I'm meeting with DS's school next week about next year, both in terms of his special needs and his advanced abilities. I'm the most concerned about math. Right now he has a teacher who is giving him worksheets that the "suggested learning objectives" show from computerized testing, which is above-level. She does sit down with him and teach him the concepts one-on-one so he can do the worksheets, but I don't know how much time is actually spent on this. So he is in first grade, but most of what he has worked on has been 3rd-5th grade material. The current teacher thinks the next teacher should just continue on with this method. My concern is that he probably gets about 5 min. of instruction each day and then he's on his own. They are not doing any "curriculum" it is just random stuff. One day it might be (-5)-(-27) and the next day it might be convert 428 inches to yards. Then a few days later he might bring home graphs or something about probability.
This is WAY better than what the last teacher did (she did nothing), and he is clearly learning, but it is not ideal. She thinks he would benefit either from this method, or subject acceleration (going to a higher grade for math, then coming back), but I don't think the district would allow any more than 1 grade. If he went to third grade math next fall instead of second, he would probably still know 90 percent of the concepts. I'm sure there are things he could brush up on, but the pace would be way too slow.

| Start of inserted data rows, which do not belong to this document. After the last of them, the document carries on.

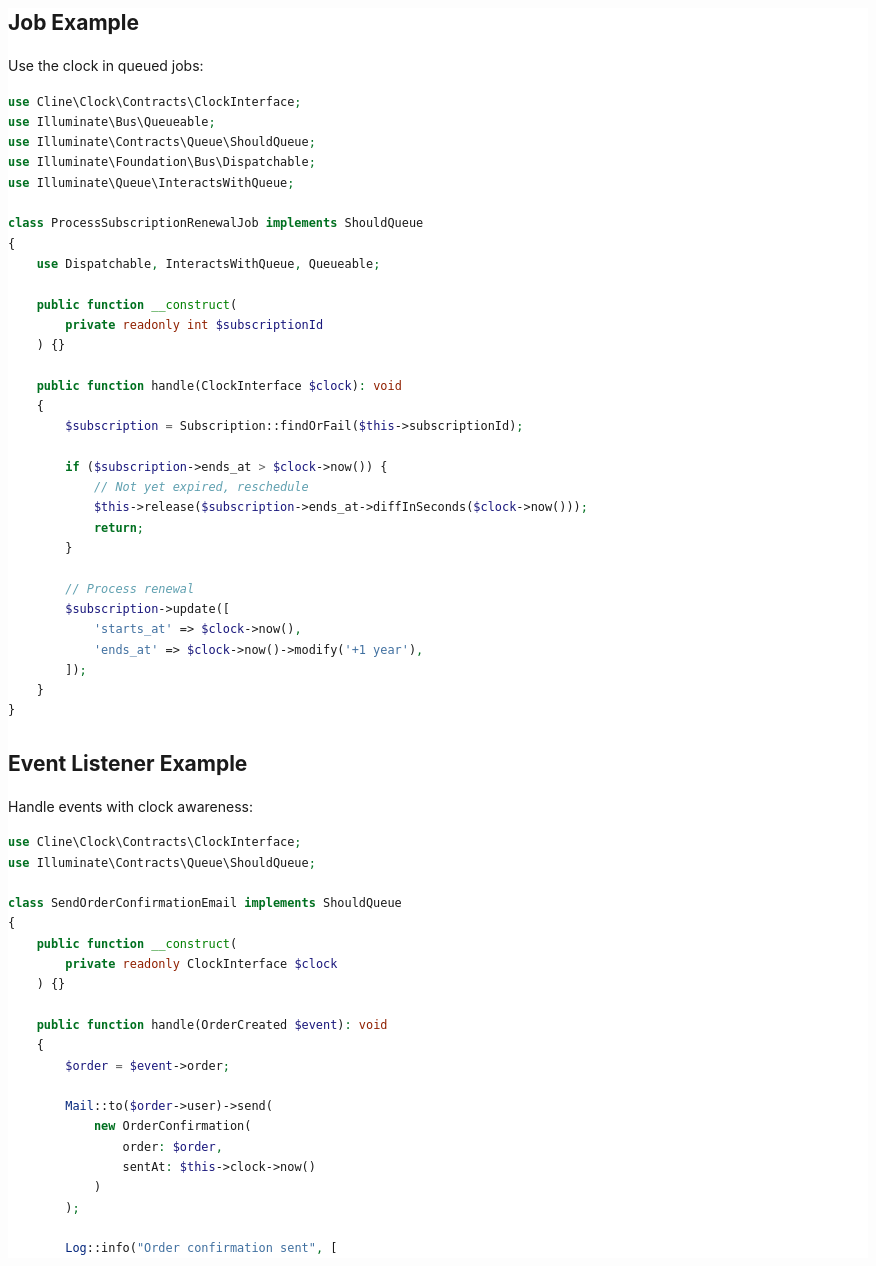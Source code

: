 ## Job Example

Use the clock in queued jobs:

```php
use Cline\Clock\Contracts\ClockInterface;
use Illuminate\Bus\Queueable;
use Illuminate\Contracts\Queue\ShouldQueue;
use Illuminate\Foundation\Bus\Dispatchable;
use Illuminate\Queue\InteractsWithQueue;

class ProcessSubscriptionRenewalJob implements ShouldQueue
{
    use Dispatchable, InteractsWithQueue, Queueable;

    public function __construct(
        private readonly int $subscriptionId
    ) {}

    public function handle(ClockInterface $clock): void
    {
        $subscription = Subscription::findOrFail($this->subscriptionId);

        if ($subscription->ends_at > $clock->now()) {
            // Not yet expired, reschedule
            $this->release($subscription->ends_at->diffInSeconds($clock->now()));
            return;
        }

        // Process renewal
        $subscription->update([
            'starts_at' => $clock->now(),
            'ends_at' => $clock->now()->modify('+1 year'),
        ]);
    }
}
```

## Event Listener Example

Handle events with clock awareness:

```php
use Cline\Clock\Contracts\ClockInterface;
use Illuminate\Contracts\Queue\ShouldQueue;

class SendOrderConfirmationEmail implements ShouldQueue
{
    public function __construct(
        private readonly ClockInterface $clock
    ) {}

    public function handle(OrderCreated $event): void
    {
        $order = $event->order;

        Mail::to($order->user)->send(
            new OrderConfirmation(
                order: $order,
                sentAt: $this->clock->now()
            )
        );

        Log::info("Order confirmation sent", [
```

I don't know if anyone will ask my opinion, but if they do, or if I have the opportunity to present an alternative, what would it be? He should stay in second grade and work independently or one-on-one with the teacher for some concepts, but go to the next higher grade for others? Is there anything that would actually work? I know probably nothing is ideal but if there is a better solution than what we are doing now, or subject accelerating, what would it be? I am not sure if the district would actually allow the teacher to teach the curriculum from an advanced grade. Right now the teacher can just say she's "enriching" or whatever.